• EXERCISE: Among the lines below, a stretch begins at the one with "Pysäkeillesiköpä" and ends at the one with "发表于 2021-1-19 19:20". Repeat that stretch exactly, ends included.

• THE DATA:
*** Begin section ***
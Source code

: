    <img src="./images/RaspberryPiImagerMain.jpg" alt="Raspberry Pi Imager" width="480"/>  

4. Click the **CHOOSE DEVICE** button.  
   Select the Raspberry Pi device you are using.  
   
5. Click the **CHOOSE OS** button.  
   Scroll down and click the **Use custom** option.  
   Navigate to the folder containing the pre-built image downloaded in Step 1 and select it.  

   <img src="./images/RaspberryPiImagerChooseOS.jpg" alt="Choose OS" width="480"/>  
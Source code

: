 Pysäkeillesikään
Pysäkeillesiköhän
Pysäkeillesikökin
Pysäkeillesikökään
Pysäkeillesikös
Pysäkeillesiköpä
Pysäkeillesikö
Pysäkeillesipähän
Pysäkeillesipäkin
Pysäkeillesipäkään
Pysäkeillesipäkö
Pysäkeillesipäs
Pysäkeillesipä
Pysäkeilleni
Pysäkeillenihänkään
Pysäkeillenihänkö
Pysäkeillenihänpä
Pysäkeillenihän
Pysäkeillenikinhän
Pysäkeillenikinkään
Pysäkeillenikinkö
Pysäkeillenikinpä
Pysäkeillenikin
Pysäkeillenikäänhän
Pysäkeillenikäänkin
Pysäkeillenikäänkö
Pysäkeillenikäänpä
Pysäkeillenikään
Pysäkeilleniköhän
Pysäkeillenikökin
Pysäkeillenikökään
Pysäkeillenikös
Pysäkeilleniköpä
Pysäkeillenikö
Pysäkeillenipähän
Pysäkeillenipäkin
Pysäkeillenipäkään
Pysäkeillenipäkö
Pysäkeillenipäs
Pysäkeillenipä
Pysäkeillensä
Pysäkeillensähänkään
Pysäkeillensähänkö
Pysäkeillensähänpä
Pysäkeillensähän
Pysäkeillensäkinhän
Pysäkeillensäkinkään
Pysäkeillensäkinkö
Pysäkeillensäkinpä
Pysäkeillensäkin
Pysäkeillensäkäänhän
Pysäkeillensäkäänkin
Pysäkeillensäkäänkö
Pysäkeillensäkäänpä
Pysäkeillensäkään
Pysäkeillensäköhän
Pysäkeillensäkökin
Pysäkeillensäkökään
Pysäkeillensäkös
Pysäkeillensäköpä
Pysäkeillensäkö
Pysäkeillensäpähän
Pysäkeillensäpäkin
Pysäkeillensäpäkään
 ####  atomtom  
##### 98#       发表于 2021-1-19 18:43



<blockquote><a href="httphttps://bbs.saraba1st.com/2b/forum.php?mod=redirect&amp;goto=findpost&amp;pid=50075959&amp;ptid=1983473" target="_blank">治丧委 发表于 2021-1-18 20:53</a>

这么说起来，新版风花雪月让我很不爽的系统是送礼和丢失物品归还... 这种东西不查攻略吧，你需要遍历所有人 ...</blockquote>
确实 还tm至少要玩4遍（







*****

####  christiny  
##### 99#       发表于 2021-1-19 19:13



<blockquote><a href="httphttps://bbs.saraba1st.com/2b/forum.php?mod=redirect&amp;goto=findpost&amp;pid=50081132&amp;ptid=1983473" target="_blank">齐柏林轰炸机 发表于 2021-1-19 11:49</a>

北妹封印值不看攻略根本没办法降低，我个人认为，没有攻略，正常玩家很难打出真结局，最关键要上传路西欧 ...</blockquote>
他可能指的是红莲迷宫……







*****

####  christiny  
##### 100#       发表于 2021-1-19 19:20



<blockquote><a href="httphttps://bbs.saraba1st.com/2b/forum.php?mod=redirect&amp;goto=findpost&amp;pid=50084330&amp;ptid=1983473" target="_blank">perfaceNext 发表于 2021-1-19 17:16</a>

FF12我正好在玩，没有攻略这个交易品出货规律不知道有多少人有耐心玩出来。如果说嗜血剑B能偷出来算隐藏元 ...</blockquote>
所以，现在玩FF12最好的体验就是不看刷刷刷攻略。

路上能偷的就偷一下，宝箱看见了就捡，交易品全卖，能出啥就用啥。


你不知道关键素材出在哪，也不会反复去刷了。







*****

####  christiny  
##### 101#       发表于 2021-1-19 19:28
*** End section ***
• RESPONSE BOX:
Pysäkeillesiköpä
Pysäkeillesikö
Pysäkeillesipähän
Pysäkeillesipäkin
Pysäkeillesipäkään
Pysäkeillesipäkö
Pysäkeillesipäs
Pysäkeillesipä
Pysäkeilleni
Pysäkeillenihänkään
Pysäkeillenihänkö
Pysäkeillenihänpä
Pysäkeillenihän
Pysäkeillenikinhän
Pysäkeillenikinkään
Pysäkeillenikinkö
Pysäkeillenikinpä
Pysäkeillenikin
Pysäkeillenikäänhän
Pysäkeillenikäänkin
Pysäkeillenikäänkö
Pysäkeillenikäänpä
Pysäkeillenikään
Pysäkeilleniköhän
Pysäkeillenikökin
Pysäkeillenikökään
Pysäkeillenikös
Pysäkeilleniköpä
Pysäkeillenikö
Pysäkeillenipähän
Pysäkeillenipäkin
Pysäkeillenipäkään
Pysäkeillenipäkö
Pysäkeillenipäs
Pysäkeillenipä
Pysäkeillensä
Pysäkeillensähänkään
Pysäkeillensähänkö
Pysäkeillensähänpä
Pysäkeillensähän
Pysäkeillensäkinhän
Pysäkeillensäkinkään
Pysäkeillensäkinkö
Pysäkeillensäkinpä
Pysäkeillensäkin
Pysäkeillensäkäänhän
Pysäkeillensäkäänkin
Pysäkeillensäkäänkö
Pysäkeillensäkäänpä
Pysäkeillensäkään
Pysäkeillensäköhän
Pysäkeillensäkökin
Pysäkeillensäkökään
Pysäkeillensäkös
Pysäkeillensäköpä
Pysäkeillensäkö
Pysäkeillensäpähän
Pysäkeillensäpäkin
Pysäkeillensäpäkään
 ####  atomtom  
##### 98#       发表于 2021-1-19 18:43



<blockquote><a href="httphttps://bbs.saraba1st.com/2b/forum.php?mod=redirect&amp;goto=findpost&amp;pid=50075959&amp;ptid=1983473" target="_blank">治丧委 发表于 2021-1-18 20:53</a>

这么说起来，新版风花雪月让我很不爽的系统是送礼和丢失物品归还... 这种东西不查攻略吧，你需要遍历所有人 ...</blockquote>
确实 还tm至少要玩4遍（







*****

####  christiny  
##### 99#       发表于 2021-1-19 19:13



<blockquote><a href="httphttps://bbs.saraba1st.com/2b/forum.php?mod=redirect&amp;goto=findpost&amp;pid=50081132&amp;ptid=1983473" target="_blank">齐柏林轰炸机 发表于 2021-1-19 11:49</a>

北妹封印值不看攻略根本没办法降低，我个人认为，没有攻略，正常玩家很难打出真结局，最关键要上传路西欧 ...</blockquote>
他可能指的是红莲迷宫……







*****

####  christiny  
##### 100#       发表于 2021-1-19 19:20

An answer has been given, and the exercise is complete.